═════ Extracted data ═════

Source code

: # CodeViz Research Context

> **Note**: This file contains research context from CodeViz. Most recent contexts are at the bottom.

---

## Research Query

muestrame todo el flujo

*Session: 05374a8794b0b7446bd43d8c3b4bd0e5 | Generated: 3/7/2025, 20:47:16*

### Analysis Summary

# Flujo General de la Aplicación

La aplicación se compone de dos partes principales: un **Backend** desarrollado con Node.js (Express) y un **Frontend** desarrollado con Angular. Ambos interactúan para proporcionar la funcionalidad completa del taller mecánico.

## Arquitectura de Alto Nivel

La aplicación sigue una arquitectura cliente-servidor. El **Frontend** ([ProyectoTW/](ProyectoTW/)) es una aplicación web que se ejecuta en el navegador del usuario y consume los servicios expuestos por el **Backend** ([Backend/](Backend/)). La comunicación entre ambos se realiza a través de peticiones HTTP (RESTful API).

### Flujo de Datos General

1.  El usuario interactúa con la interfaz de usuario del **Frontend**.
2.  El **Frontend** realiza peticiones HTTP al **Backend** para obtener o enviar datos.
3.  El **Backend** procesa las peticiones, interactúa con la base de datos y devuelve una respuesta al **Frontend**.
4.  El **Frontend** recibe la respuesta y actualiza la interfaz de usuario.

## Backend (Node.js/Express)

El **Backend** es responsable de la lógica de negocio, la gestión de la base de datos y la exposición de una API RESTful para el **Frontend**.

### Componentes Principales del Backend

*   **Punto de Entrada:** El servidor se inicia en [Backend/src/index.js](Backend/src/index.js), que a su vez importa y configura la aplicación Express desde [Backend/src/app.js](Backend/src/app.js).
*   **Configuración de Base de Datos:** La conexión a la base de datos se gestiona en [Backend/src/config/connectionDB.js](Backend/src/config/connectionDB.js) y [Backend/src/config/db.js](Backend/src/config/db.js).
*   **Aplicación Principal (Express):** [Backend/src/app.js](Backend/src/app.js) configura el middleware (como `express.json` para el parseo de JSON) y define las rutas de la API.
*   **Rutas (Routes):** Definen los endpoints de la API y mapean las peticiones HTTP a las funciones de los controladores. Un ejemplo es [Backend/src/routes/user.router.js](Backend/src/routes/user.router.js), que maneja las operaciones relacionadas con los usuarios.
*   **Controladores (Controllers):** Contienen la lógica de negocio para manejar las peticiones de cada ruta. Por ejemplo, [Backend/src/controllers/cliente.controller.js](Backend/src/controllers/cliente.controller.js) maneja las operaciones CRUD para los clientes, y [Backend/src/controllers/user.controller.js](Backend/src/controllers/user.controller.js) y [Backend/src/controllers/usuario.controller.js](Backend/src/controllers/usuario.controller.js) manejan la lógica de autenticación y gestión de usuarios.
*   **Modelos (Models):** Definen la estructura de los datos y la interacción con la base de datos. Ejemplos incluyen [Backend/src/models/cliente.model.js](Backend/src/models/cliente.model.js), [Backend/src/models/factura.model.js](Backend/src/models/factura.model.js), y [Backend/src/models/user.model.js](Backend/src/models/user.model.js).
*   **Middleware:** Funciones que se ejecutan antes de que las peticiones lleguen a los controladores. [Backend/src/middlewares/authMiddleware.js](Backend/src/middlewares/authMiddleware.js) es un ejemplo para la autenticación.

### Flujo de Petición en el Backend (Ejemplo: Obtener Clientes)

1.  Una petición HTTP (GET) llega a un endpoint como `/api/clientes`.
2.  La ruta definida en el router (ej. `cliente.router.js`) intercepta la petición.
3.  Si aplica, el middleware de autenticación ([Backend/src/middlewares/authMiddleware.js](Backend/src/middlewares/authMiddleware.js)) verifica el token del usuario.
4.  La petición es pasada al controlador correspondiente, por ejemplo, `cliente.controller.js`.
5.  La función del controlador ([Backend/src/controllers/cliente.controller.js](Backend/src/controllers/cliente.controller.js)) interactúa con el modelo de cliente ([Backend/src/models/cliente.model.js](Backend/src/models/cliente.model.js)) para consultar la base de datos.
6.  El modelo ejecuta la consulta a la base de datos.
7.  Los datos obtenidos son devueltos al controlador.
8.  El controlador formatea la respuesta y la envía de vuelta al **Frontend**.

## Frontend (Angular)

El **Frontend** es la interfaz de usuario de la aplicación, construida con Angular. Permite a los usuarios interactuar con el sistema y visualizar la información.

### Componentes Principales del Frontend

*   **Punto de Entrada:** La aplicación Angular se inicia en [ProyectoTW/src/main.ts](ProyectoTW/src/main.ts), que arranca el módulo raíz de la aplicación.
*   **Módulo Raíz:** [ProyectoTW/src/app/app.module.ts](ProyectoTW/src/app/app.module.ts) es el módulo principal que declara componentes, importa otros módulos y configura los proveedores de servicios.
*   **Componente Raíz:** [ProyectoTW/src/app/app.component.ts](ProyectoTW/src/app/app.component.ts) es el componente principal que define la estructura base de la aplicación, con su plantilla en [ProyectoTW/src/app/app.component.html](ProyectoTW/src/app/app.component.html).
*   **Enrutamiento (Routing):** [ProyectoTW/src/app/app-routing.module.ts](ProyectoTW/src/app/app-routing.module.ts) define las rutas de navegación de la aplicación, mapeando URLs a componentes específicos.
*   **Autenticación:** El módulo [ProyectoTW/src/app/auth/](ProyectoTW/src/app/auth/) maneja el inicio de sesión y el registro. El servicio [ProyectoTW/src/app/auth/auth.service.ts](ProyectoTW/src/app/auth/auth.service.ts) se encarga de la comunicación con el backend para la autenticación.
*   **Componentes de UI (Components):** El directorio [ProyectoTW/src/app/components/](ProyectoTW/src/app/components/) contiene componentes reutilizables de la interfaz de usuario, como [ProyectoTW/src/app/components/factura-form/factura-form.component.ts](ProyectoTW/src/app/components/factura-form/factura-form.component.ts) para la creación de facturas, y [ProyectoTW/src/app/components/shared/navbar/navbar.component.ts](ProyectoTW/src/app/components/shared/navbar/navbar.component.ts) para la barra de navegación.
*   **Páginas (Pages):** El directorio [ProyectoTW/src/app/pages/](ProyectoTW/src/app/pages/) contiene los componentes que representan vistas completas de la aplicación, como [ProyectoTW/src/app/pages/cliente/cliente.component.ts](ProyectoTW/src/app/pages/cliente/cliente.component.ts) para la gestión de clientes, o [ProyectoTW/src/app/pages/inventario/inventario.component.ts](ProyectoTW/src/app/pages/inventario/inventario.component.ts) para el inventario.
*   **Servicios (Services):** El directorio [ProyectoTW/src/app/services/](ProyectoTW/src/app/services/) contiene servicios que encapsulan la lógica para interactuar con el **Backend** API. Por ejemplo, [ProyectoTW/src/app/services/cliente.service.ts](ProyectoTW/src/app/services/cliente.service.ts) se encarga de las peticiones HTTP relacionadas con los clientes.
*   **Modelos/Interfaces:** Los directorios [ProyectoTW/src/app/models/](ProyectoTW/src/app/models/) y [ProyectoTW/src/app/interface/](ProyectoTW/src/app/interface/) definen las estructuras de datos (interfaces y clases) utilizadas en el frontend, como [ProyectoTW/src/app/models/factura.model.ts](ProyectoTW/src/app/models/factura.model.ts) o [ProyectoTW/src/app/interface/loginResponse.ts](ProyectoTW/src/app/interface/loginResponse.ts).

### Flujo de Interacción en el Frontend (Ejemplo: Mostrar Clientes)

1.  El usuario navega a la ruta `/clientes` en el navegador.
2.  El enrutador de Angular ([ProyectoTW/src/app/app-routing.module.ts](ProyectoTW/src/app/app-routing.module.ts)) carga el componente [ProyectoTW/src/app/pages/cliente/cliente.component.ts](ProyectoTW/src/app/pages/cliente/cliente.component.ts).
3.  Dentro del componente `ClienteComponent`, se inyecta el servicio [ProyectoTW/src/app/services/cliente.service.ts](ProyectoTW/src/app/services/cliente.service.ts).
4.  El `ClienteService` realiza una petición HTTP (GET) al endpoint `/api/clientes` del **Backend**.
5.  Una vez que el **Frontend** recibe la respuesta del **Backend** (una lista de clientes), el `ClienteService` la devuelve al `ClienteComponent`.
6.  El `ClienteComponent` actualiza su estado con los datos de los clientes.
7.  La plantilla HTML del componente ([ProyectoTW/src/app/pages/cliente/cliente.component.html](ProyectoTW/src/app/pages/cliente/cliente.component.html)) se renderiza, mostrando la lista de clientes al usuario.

═════

### Aim of the task
Going through the entries above, show each line that contains "services".

### Result of this task
*   **Servicios (Services):** El directorio [ProyectoTW/src/app/services/](ProyectoTW/src/app/services/) contiene servicios que encapsulan la lógica para interactuar con el **Backend** API. Por ejemplo, [ProyectoTW/src/app/services/cliente.service.ts](ProyectoTW/src/app/services/cliente.service.ts) se encarga de las peticiones HTTP relacionadas con los clientes.
3.  Dentro del componente `ClienteComponent`, se inyecta el servicio [ProyectoTW/src/app/services/cliente.service.ts](ProyectoTW/src/app/services/cliente.service.ts).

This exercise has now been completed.